Pictures paired with source code:
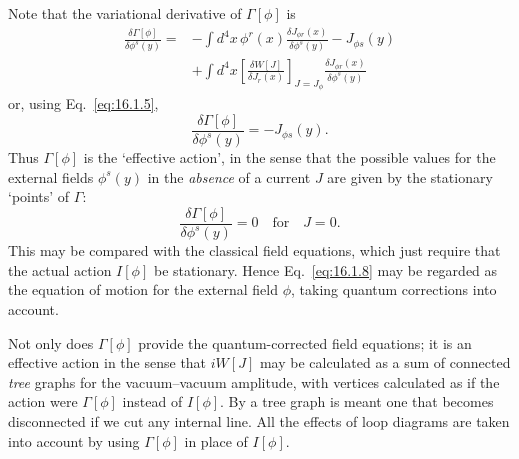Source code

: Note that the variational derivative of $\Gamma[\phi]$ is
\begin{align*}
\frac{\delta\Gamma[\phi]}{\delta\phi^s(y)}
={}&-\int d^4x\,\phi^r(x)\frac{\delta J_{\phi r}(x)}{\delta\phi^s(y)}-J_{\phi s}(y)\\
&+\int d^4x\left[\frac{\delta W[J]}{\delta J_r(x)}\right]_{J=J_\phi}
\frac{\delta J_{\phi r}(x)}{\delta\phi^s(y)}
\end{align*}
or, using Eq.\ \eqref{eq:16.1.5},
\begin{equation}
\frac{\delta\Gamma[\phi]}{\delta\phi^s(y)}=-J_{\phi s}(y).
\label{eq:16.1.7}
\end{equation}
Thus $\Gamma[\phi]$ is the `effective action', in the sense that the possible values for
the external fields $\phi^s(y)$ in the \emph{absence} of a current $J$ are given by the
stationary `points' of $\Gamma$:
\begin{equation}
\frac{\delta\Gamma[\phi]}{\delta\phi^s(y)}=0\quad\text{for}\quad J=0.
\label{eq:16.1.8}
\end{equation}
This may be compared with the classical field equations, which just
require that the actual action $I[\phi]$ be stationary. Hence Eq.\ \eqref{eq:16.1.8} may
be regarded as the equation of motion for the external field $\phi$, taking
quantum corrections into account.

Not only does $\Gamma[\phi]$ provide the quantum-corrected field equations; it
is an effective action in the sense that $iW[J]$ may be calculated as a sum
of connected \emph{tree} graphs for the vacuum--vacuum amplitude, with vertices
calculated as if the action were $\Gamma[\phi]$ instead of $I[\phi]$. By a tree graph is
meant one that becomes disconnected if we cut any internal line. All the
effects of loop diagrams are taken into account by using $\Gamma[\phi]$ in place of
$I[\phi]$.

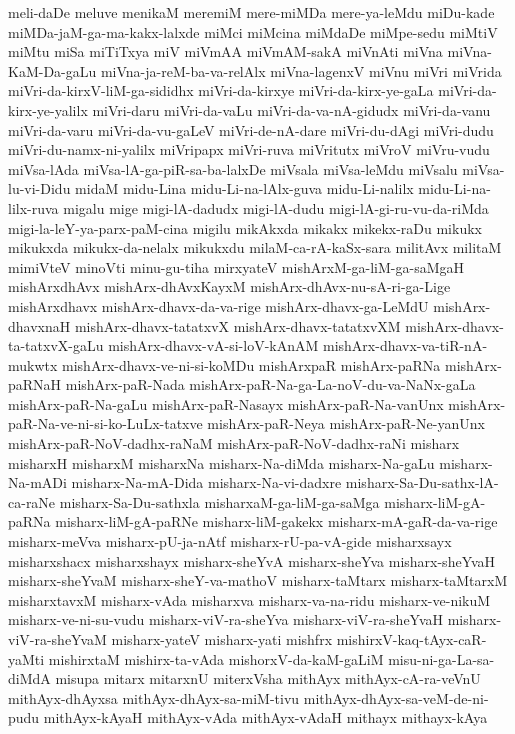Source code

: {meli-daDe
meluve
menikaM
meremiM
mere-miMDa
mere-ya-leMdu
miDu-kade
miMDa-jaM-ga-ma-kakx-lalxde
miMci
miMcina
miMdaDe
miMpe-sedu
miMtiV
miMtu
miSa
miTiTxya
miV
miVmAA
miVmAM-sakA
miVnAti
miVna
miVna-KaM-Da-gaLu
miVna-ja-reM-ba-va-relAlx
miVna-lagenxV
miVnu
miVri
miVrida
miVri-da-kirxV-liM-ga-sididhx
miVri-da-kirxye
miVri-da-kirx-ye-gaLa
miVri-da-kirx-ye-yalilx
miVri-daru
miVri-da-vaLu
miVri-da-va-nA-gidudx
miVri-da-vanu
miVri-da-varu
miVri-da-vu-gaLeV
miVri-de-nA-dare
miVri-du-dAgi
miVri-dudu
miVri-du-namx-ni-yalilx
miVripapx
miVri-ruva
miVritutx
miVroV
miVru-vudu
miVsa-lAda
miVsa-lA-ga-piR-sa-ba-lalxDe
miVsala
miVsa-leMdu
miVsalu
miVsa-lu-vi-Didu
midaM
midu-Lina
midu-Li-na-lAlx-guva
midu-Li-nalilx
midu-Li-na-lilx-ruva
migalu
mige
migi-lA-dadudx
migi-lA-dudu
migi-lA-gi-ru-vu-da-riMda
migi-la-leY-ya-parx-paM-cina
migilu
mikAkxda
mikakx
mikekx-raDu
mikukx
mikukxda
mikukx-da-nelalx
mikukxdu
milaM-ca-rA-kaSx-sara
militAvx
militaM
mimiVteV
minoVti
minu-gu-tiha
mirxyateV
mishArxM-ga-liM-ga-saMgaH
mishArxdhAvx
mishArx-dhAvxKayxM
mishArx-dhAvx-nu-sA-ri-ga-Lige
mishArxdhavx
mishArx-dhavx-da-va-rige
mishArx-dhavx-ga-LeMdU
mishArx-dhavxnaH
mishArx-dhavx-tatatxvX
mishArx-dhavx-tatatxvXM
mishArx-dhavx-ta-tatxvX-gaLu
mishArx-dhavx-vA-si-loV-kAnAM
mishArx-dhavx-va-tiR-nA-mukwtx
mishArx-dhavx-ve-ni-si-koMDu
mishArxpaR
mishArx-paRNa
mishArx-paRNaH
mishArx-paR-Nada
mishArx-paR-Na-ga-La-noV-du-va-NaNx-gaLa
mishArx-paR-Na-gaLu
mishArx-paR-Nasayx
mishArx-paR-Na-vanUnx
mishArx-paR-Na-ve-ni-si-ko-LuLx-tatxve
mishArx-paR-Neya
mishArx-paR-Ne-yanUnx
mishArx-paR-NoV-dadhx-raNaM
mishArx-paR-NoV-dadhx-raNi
misharx
misharxH
misharxM
misharxNa
misharx-Na-diMda
misharx-Na-gaLu
misharx-Na-mADi
misharx-Na-mA-Dida
misharx-Na-vi-dadxre
misharx-Sa-Du-sathx-lA-ca-raNe
misharx-Sa-Du-sathxla
misharxaM-ga-liM-ga-saMga
misharx-liM-gA-paRNa
misharx-liM-gA-paRNe
misharx-liM-gakekx
misharx-mA-gaR-da-va-rige
misharx-meVva
misharx-pU-ja-nAtf
misharx-rU-pa-vA-gide
misharxsayx
misharxshacx
misharxshayx
misharx-sheYvA
misharx-sheYva
misharx-sheYvaH
misharx-sheYvaM
misharx-sheY-va-mathoV
misharx-taMtarx
misharx-taMtarxM
misharxtavxM
misharx-vAda
misharxva
misharx-va-na-ridu
misharx-ve-nikuM
misharx-ve-ni-su-vudu
misharx-viV-ra-sheYva
misharx-viV-ra-sheYvaH
misharx-viV-ra-sheYvaM
misharx-yateV
misharx-yati
mishfrx
mishirxV-kaq-tAyx-caR-yaMti
mishirxtaM
mishirx-ta-vAda
mishorxV-da-kaM-gaLiM
misu-ni-ga-La-sa-diMdA
misupa
mitarx
mitarxnU
miterxVsha
mithAyx
mithAyx-cA-ra-veVnU
mithAyx-dhAyxsa
mithAyx-dhAyx-sa-miM-tivu
mithAyx-dhAyx-sa-veM-de-ni-pudu
mithAyx-kAyaH
mithAyx-vAda
mithAyx-vAdaH
mithayx
mithayx-kAya
}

About this exercise: Could you output the full set of entries exactly, skipping every picture?

Exercise result:
Source code

: Note that the variational derivative of $\Gamma[\phi]$ is
\begin{align*}
\frac{\delta\Gamma[\phi]}{\delta\phi^s(y)}
={}&-\int d^4x\,\phi^r(x)\frac{\delta J_{\phi r}(x)}{\delta\phi^s(y)}-J_{\phi s}(y)\\
&+\int d^4x\left[\frac{\delta W[J]}{\delta J_r(x)}\right]_{J=J_\phi}
\frac{\delta J_{\phi r}(x)}{\delta\phi^s(y)}
\end{align*}
or, using Eq.\ \eqref{eq:16.1.5},
\begin{equation}
\frac{\delta\Gamma[\phi]}{\delta\phi^s(y)}=-J_{\phi s}(y).
\label{eq:16.1.7}
\end{equation}
Thus $\Gamma[\phi]$ is the `effective action', in the sense that the possible values for
the external fields $\phi^s(y)$ in the \emph{absence} of a current $J$ are given by the
stationary `points' of $\Gamma$:
\begin{equation}
\frac{\delta\Gamma[\phi]}{\delta\phi^s(y)}=0\quad\text{for}\quad J=0.
\label{eq:16.1.8}
\end{equation}
This may be compared with the classical field equations, which just
require that the actual action $I[\phi]$ be stationary. Hence Eq.\ \eqref{eq:16.1.8} may
be regarded as the equation of motion for the external field $\phi$, taking
quantum corrections into account.

Not only does $\Gamma[\phi]$ provide the quantum-corrected field equations; it
is an effective action in the sense that $iW[J]$ may be calculated as a sum
of connected \emph{tree} graphs for the vacuum--vacuum amplitude, with vertices
calculated as if the action were $\Gamma[\phi]$ instead of $I[\phi]$. By a tree graph is
meant one that becomes disconnected if we cut any internal line. All the
effects of loop diagrams are taken into account by using $\Gamma[\phi]$ in place of
$I[\phi]$.

Source code

: {meli-daDe
meluve
menikaM
meremiM
mere-miMDa
mere-ya-leMdu
miDu-kade
miMDa-jaM-ga-ma-kakx-lalxde
miMci
miMcina
miMdaDe
miMpe-sedu
miMtiV
miMtu
miSa
miTiTxya
miV
miVmAA
miVmAM-sakA
miVnAti
miVna
miVna-KaM-Da-gaLu
miVna-ja-reM-ba-va-relAlx
miVna-lagenxV
miVnu
miVri
miVrida
miVri-da-kirxV-liM-ga-sididhx
miVri-da-kirxye
miVri-da-kirx-ye-gaLa
miVri-da-kirx-ye-yalilx
miVri-daru
miVri-da-vaLu
miVri-da-va-nA-gidudx
miVri-da-vanu
miVri-da-varu
miVri-da-vu-gaLeV
miVri-de-nA-dare
miVri-du-dAgi
miVri-dudu
miVri-du-namx-ni-yalilx
miVripapx
miVri-ruva
miVritutx
miVroV
miVru-vudu
miVsa-lAda
miVsa-lA-ga-piR-sa-ba-lalxDe
miVsala
miVsa-leMdu
miVsalu
miVsa-lu-vi-Didu
midaM
midu-Lina
midu-Li-na-lAlx-guva
midu-Li-nalilx
midu-Li-na-lilx-ruva
migalu
mige
migi-lA-dadudx
migi-lA-dudu
migi-lA-gi-ru-vu-da-riMda
migi-la-leY-ya-parx-paM-cina
migilu
mikAkxda
mikakx
mikekx-raDu
mikukx
mikukxda
mikukx-da-nelalx
mikukxdu
milaM-ca-rA-kaSx-sara
militAvx
militaM
mimiVteV
minoVti
minu-gu-tiha
mirxyateV
mishArxM-ga-liM-ga-saMgaH
mishArxdhAvx
mishArx-dhAvxKayxM
mishArx-dhAvx-nu-sA-ri-ga-Lige
mishArxdhavx
mishArx-dhavx-da-va-rige
mishArx-dhavx-ga-LeMdU
mishArx-dhavxnaH
mishArx-dhavx-tatatxvX
mishArx-dhavx-tatatxvXM
mishArx-dhavx-ta-tatxvX-gaLu
mishArx-dhavx-vA-si-loV-kAnAM
mishArx-dhavx-va-tiR-nA-mukwtx
mishArx-dhavx-ve-ni-si-koMDu
mishArxpaR
mishArx-paRNa
mishArx-paRNaH
mishArx-paR-Nada
mishArx-paR-Na-ga-La-noV-du-va-NaNx-gaLa
mishArx-paR-Na-gaLu
mishArx-paR-Nasayx
mishArx-paR-Na-vanUnx
mishArx-paR-Na-ve-ni-si-ko-LuLx-tatxve
mishArx-paR-Neya
mishArx-paR-Ne-yanUnx
mishArx-paR-NoV-dadhx-raNaM
mishArx-paR-NoV-dadhx-raNi
misharx
misharxH
misharxM
misharxNa
misharx-Na-diMda
misharx-Na-gaLu
misharx-Na-mADi
misharx-Na-mA-Dida
misharx-Na-vi-dadxre
misharx-Sa-Du-sathx-lA-ca-raNe
misharx-Sa-Du-sathxla
misharxaM-ga-liM-ga-saMga
misharx-liM-gA-paRNa
misharx-liM-gA-paRNe
misharx-liM-gakekx
misharx-mA-gaR-da-va-rige
misharx-meVva
misharx-pU-ja-nAtf
misharx-rU-pa-vA-gide
misharxsayx
misharxshacx
misharxshayx
misharx-sheYvA
misharx-sheYva
misharx-sheYvaH
misharx-sheYvaM
misharx-sheY-va-mathoV
misharx-taMtarx
misharx-taMtarxM
misharxtavxM
misharx-vAda
misharxva
misharx-va-na-ridu
misharx-ve-nikuM
misharx-ve-ni-su-vudu
misharx-viV-ra-sheYva
misharx-viV-ra-sheYvaH
misharx-viV-ra-sheYvaM
misharx-yateV
misharx-yati
mishfrx
mishirxV-kaq-tAyx-caR-yaMti
mishirxtaM
mishirx-ta-vAda
mishorxV-da-kaM-gaLiM
misu-ni-ga-La-sa-diMdA
misupa
mitarx
mitarxnU
miterxVsha
mithAyx
mithAyx-cA-ra-veVnU
mithAyx-dhAyxsa
mithAyx-dhAyx-sa-miM-tivu
mithAyx-dhAyx-sa-veM-de-ni-pudu
mithAyx-kAyaH
mithAyx-vAda
mithAyx-vAdaH
mithayx
mithayx-kAya
}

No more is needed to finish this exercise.